▸ REQUIRED ACTION
The following entries should be restated word for word, pictures excluded.

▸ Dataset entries
───
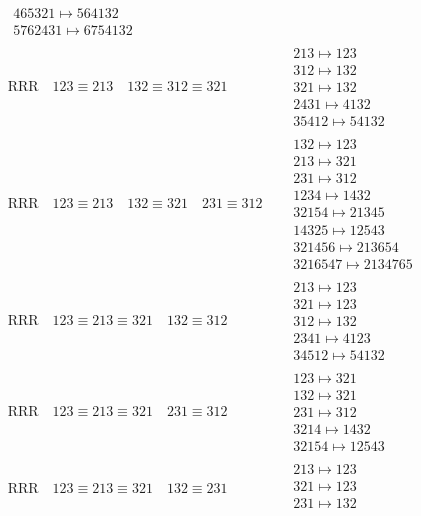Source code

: \documentclass{article}
\begin{document}
\begin{align}
\begin{matrix}
\\
465321 \mapsto 564132
\\
5762431 \mapsto 6754132
\end{matrix}
\\
\text{RRR}
\quad
123\equiv213
\quad
132\equiv312\equiv321
\quad
&
\begin{matrix}
213 \mapsto 123
\\
312 \mapsto 132
\\
321 \mapsto 132
\\
2431 \mapsto 4132
\\
35412 \mapsto 54132
\end{matrix}
\\
\text{RRR}
\quad
123\equiv213
\quad
132\equiv321
\quad
231\equiv312
\quad
&
\begin{matrix}
132 \mapsto 123
\\
213 \mapsto 321
\\
231 \mapsto 312
\\
1234 \mapsto 1432
\\
32154 \mapsto 21345
\\
14325 \mapsto 12543
\\
321456 \mapsto 213654
\\
3216547 \mapsto 2134765
\end{matrix}
\\
\text{RRR}
\quad
123\equiv213\equiv321
\quad
132\equiv312
\quad
&
\begin{matrix}
213 \mapsto 123
\\
321 \mapsto 123
\\
312 \mapsto 132
\\
2341 \mapsto 4123
\\
34512 \mapsto 54132
\end{matrix}
\\
\text{RRR}
\quad
123\equiv213\equiv321
\quad
231\equiv312
\quad
&
\begin{matrix}
123 \mapsto 321
\\
132 \mapsto 321
\\
231 \mapsto 312
\\
3214 \mapsto 1432
\\
32154 \mapsto 12543
\end{matrix}
\\
\text{RRR}
\quad
123\equiv213\equiv321
\quad
132\equiv231
\quad
&
\begin{matrix}
213 \mapsto 123
\\
321 \mapsto 123
\\
231 \mapsto 132
\\

\end{matrix}
\end{align}
\end{document}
───
▸ ANSWER TO THE PROBLEM
Source code

: \documentclass{article}
\begin{document}
\begin{align}
\begin{matrix}
\\
465321 \mapsto 564132
\\
5762431 \mapsto 6754132
\end{matrix}
\\
\text{RRR}
\quad
123\equiv213
\quad
132\equiv312\equiv321
\quad
&
\begin{matrix}
213 \mapsto 123
\\
312 \mapsto 132
\\
321 \mapsto 132
\\
2431 \mapsto 4132
\\
35412 \mapsto 54132
\end{matrix}
\\
\text{RRR}
\quad
123\equiv213
\quad
132\equiv321
\quad
231\equiv312
\quad
&
\begin{matrix}
132 \mapsto 123
\\
213 \mapsto 321
\\
231 \mapsto 312
\\
1234 \mapsto 1432
\\
32154 \mapsto 21345
\\
14325 \mapsto 12543
\\
321456 \mapsto 213654
\\
3216547 \mapsto 2134765
\end{matrix}
\\
\text{RRR}
\quad
123\equiv213\equiv321
\quad
132\equiv312
\quad
&
\begin{matrix}
213 \mapsto 123
\\
321 \mapsto 123
\\
312 \mapsto 132
\\
2341 \mapsto 4123
\\
34512 \mapsto 54132
\end{matrix}
\\
\text{RRR}
\quad
123\equiv213\equiv321
\quad
231\equiv312
\quad
&
\begin{matrix}
123 \mapsto 321
\\
132 \mapsto 321
\\
231 \mapsto 312
\\
3214 \mapsto 1432
\\
32154 \mapsto 12543
\end{matrix}
\\
\text{RRR}
\quad
123\equiv213\equiv321
\quad
132\equiv231
\quad
&
\begin{matrix}
213 \mapsto 123
\\
321 \mapsto 123
\\
231 \mapsto 132
\\

\end{matrix}
\end{align}
\end{document}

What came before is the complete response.